96% of Brits Oppose Common Animal Farming Practices
A new study from Bryant Research has confirmed what most of us already knew: the British public is overwhelmingly against standard farming practices. And yet, these same practices continue at an industrial scale. Why?
Public Outrage vs. Industry Reality
The numbers are staggering:
- 94% of Brits oppose keeping chickens in cages as small as an A4 sheet of paper.
- 96% reject the idea of pigs being kept in crates so small they can’t even turn around.
- 87% disagree with slicing off baby chicks’ beaks.
- 85% are against killing male chicks simply because they can’t lay eggs.
And yet, these are standard procedures across UK farms. The egg industry kills 99% of male chicks, and 90% of dairy calves have their horn buds burned off with a hot iron. These aren’t rare or rogue cases - this is the norm.
So if almost everyone opposes these practices, why is nothing changing?
Symptom Management Instead of Systemic Change
The study points out that much of what happens in farming isn’t about solving problems - it’s about controlling the damage caused by the system itself.
- Pigs bite each other’s tails out of stress, so farmers amputate their tails instead of fixing the conditions that cause the stress.
- Chickens peck at each other because they’re crammed into tiny spaces, so farmers slice off their beaks instead of giving them space.
- Male chicks are killed because they can’t lay eggs, so some push for "in-ovo sexing" instead of questioning why we’re breeding chickens into existence just to kill them.
All of this is like putting a plaster on a gaping wound. It doesn't fix the problem - it just hides it.
Empty Promises and Political Stalling
The UK government has a long history of acknowledging how bad these practices are - then doing nothing.
Take farrowing crates, for example. These cages confine mother pigs so tightly that they can’t even turn around for weeks at a time. Back in 2018, Herbivore Club petitioned the government to ban them, gathering thousands of signatures. The Conservative government responded by saying they aimed to “make farrowing crates unnecessary”.
Over six years later, nothing has changed. 60% of UK sows are still locked in these cages.
This is how the industry operates. The public rejects these practices, campaigners push for change, governments make vague promises - and then the cycle repeats, while animals remain trapped in the system.
Welfare Labels Won’t Cut It
The report suggests a mandatory animal welfare labelling system, so consumers can make "informed decisions." But does the public really need a new sticker on a packet of eggs to know that stuffing birds into cages is wrong? The overwhelming opposition in this study suggests otherwise.
We've seen this before. Labels like "free-range" and "high welfare" give the illusion of choice, while the same industries continue to breed, confine, and kill animals on an industrial scale. If welfare labels worked, the meat, dairy, and egg industries wouldn’t be where they are today - routinely failing even the lowest global standards, as the Business Benchmark on Farm Animal Welfare (BBFAW) recently highlighted.
The Solution?
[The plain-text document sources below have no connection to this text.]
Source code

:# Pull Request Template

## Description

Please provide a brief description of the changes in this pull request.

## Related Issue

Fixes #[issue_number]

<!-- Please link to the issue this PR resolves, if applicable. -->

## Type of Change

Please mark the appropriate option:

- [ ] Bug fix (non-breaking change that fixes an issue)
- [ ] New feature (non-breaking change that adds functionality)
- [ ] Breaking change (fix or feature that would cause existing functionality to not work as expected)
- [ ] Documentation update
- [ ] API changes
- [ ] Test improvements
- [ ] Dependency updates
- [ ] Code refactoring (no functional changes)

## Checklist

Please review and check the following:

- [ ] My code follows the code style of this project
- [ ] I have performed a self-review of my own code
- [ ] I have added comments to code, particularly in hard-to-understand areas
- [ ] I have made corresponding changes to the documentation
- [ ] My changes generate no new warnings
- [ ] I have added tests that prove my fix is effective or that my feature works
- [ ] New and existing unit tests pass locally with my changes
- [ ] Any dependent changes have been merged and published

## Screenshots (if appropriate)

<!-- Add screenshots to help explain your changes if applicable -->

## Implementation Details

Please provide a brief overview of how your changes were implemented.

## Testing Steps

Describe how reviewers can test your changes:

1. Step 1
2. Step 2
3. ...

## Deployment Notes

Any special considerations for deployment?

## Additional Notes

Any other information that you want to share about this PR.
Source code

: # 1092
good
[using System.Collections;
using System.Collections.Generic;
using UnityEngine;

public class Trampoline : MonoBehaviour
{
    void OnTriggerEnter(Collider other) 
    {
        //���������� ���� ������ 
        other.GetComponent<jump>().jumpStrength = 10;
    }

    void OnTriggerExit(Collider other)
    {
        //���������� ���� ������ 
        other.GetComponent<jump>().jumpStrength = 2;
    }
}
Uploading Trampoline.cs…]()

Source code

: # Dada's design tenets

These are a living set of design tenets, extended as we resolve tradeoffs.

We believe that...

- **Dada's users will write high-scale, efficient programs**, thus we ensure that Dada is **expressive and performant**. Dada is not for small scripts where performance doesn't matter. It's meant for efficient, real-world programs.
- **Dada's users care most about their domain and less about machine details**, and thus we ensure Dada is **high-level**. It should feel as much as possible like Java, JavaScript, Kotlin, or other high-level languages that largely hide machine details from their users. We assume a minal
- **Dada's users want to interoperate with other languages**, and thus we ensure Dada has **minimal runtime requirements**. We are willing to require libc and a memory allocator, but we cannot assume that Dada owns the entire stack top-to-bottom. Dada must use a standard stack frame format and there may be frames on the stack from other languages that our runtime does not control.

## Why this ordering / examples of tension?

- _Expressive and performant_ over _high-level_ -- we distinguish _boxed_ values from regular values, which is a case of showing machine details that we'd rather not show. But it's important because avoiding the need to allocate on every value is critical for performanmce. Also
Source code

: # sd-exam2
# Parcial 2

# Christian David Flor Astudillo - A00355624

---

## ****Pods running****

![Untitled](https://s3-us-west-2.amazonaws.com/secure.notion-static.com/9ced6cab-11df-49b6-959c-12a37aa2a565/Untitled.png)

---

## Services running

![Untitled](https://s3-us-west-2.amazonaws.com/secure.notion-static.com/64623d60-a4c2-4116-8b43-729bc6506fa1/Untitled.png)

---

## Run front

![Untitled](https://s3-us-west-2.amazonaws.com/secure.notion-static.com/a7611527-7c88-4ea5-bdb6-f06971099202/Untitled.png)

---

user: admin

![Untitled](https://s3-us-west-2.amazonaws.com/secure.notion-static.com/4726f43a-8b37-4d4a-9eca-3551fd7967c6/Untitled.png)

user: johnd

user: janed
A Plant-Based Transition
The study makes it clear: the only way to avoid these practices is to stop supporting them. Instead of trying to tweak the system at the edges, Bryant Research points to a plant-based transition as the real solution. Initiatives like the Transfarmation Project help farmers switch from animal agriculture to plant production, proving that a future without this exploitation isn’t just possible - it’s already happening.
The Public Already Knows. It’s Time to Act.
The real takeaway from this study isn’t just that Brits oppose these practices. It’s that they already know how bad things are - but the system continues despite them.
The question isn’t whether people are okay with animal farming as it exists today. They aren’t.
The question is: when will we stop pretending it can ever be "acceptable"?